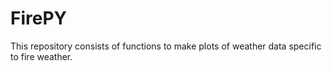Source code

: # FirePY
This repository consists of functions to make plots of weather data specific to fire weather. 
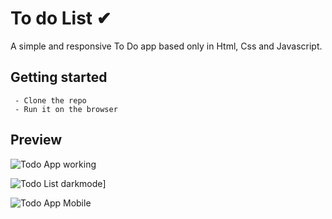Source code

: # To do List ✔

A simple and  responsive To Do app based only in Html, Css and Javascript. 


## Getting started

     - Clone the repo
     - Run it on the browser


## Preview

![Todo App working](https://media.giphy.com/media/zK6WpLGhlbuvP0R8Z5/source.gif)

![Todo List darkmode](https://media.giphy.com/media/pp4xoD0hSX1MhKYX7m/source.gif)]

![Todo App Mobile](https://media.giphy.com/media/hu56DrYZ0updXzCNhC/source.gif)
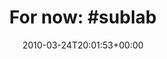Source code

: ---
retweeted: false
source: <a href="http://twitter.com" rel="nofollow">Twitter Web Client</a>
entities:
  hashtags:
  - text: sublab
    indices:
    - '9'
    - '16'
  symbols: []
  user_mentions: []
  urls: []
display_text_range:
- '0'
- '16'
favorite_count: '0'
id_str: '10995589452'
truncated: false
retweet_count: '0'
id: '10995589452'
created_at: Wed Mar 24 20:01:53 +0000 2010
favorited: false
full_text: 'For now: #sublab'
lang: en
tags:
- sublab
- pesos:twitter
date: '2010-03-24T20:01:53+00:00'
src: https://twitter.com/bascht/status/10995589452
original_url: https://twitter.com/bascht/status/10995589452
type: twitter_tweet
text: 'For now: #sublab'
title: 'For now: #sublab'

---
┄┄┄┄┄┄┄┄┄┄┄┄┄┄┄┄┄┄┄┄
BRIEF:
Read the entries and select each line where the word "status" is found.

ANSWER FOR THIS EXERCISE:
src: https://twitter.com/bascht/status/10995589452
original_url: https://twitter.com/bascht/status/10995589452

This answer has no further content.